» **Exercise**
Could you copy every line in the listing below that has the word "docs"?
Source data below:
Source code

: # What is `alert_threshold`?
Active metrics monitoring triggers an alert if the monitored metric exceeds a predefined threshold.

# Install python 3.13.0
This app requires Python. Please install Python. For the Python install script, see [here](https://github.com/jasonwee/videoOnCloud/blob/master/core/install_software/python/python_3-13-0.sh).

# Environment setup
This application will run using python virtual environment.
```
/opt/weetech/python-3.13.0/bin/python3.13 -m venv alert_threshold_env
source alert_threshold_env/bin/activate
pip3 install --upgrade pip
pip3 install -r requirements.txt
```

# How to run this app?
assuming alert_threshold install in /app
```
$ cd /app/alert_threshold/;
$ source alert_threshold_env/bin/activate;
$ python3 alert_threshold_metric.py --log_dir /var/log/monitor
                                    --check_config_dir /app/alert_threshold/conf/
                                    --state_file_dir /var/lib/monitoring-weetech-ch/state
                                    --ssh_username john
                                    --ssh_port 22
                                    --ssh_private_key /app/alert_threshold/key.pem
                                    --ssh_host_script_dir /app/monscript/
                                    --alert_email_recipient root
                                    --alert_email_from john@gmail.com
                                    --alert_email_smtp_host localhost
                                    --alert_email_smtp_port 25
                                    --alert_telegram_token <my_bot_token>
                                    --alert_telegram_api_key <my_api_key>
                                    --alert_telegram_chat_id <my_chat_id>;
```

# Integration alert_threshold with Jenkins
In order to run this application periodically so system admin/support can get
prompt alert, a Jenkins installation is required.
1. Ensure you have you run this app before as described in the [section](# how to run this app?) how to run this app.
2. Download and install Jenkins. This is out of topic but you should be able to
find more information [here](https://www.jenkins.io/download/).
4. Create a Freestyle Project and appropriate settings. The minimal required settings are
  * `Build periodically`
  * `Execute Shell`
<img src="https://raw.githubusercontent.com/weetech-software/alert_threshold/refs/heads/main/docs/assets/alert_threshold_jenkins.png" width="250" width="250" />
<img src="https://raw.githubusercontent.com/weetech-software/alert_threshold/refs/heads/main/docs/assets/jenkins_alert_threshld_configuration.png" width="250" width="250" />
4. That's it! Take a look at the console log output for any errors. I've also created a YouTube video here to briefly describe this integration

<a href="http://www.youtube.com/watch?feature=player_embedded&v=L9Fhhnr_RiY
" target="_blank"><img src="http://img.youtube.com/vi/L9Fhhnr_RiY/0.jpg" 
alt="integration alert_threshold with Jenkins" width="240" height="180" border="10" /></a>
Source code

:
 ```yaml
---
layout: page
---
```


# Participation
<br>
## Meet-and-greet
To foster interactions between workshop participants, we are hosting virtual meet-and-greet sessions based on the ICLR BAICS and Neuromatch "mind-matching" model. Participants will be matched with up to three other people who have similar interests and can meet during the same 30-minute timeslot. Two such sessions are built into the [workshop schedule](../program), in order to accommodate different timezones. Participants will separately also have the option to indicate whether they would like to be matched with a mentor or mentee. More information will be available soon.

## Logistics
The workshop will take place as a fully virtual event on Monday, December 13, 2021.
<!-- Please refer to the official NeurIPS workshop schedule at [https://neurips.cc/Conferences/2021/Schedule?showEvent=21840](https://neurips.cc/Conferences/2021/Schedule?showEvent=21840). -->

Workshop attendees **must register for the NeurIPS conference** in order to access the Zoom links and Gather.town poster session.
End of Source data.
» **Written response**
<img src="https://raw.githubusercontent.com/weetech-software/alert_threshold/refs/heads/main/docs/assets/alert_threshold_jenkins.png" width="250" width="250" />
<img src="https://raw.githubusercontent.com/weetech-software/alert_threshold/refs/heads/main/docs/assets/jenkins_alert_threshld_configuration.png" width="250" width="250" />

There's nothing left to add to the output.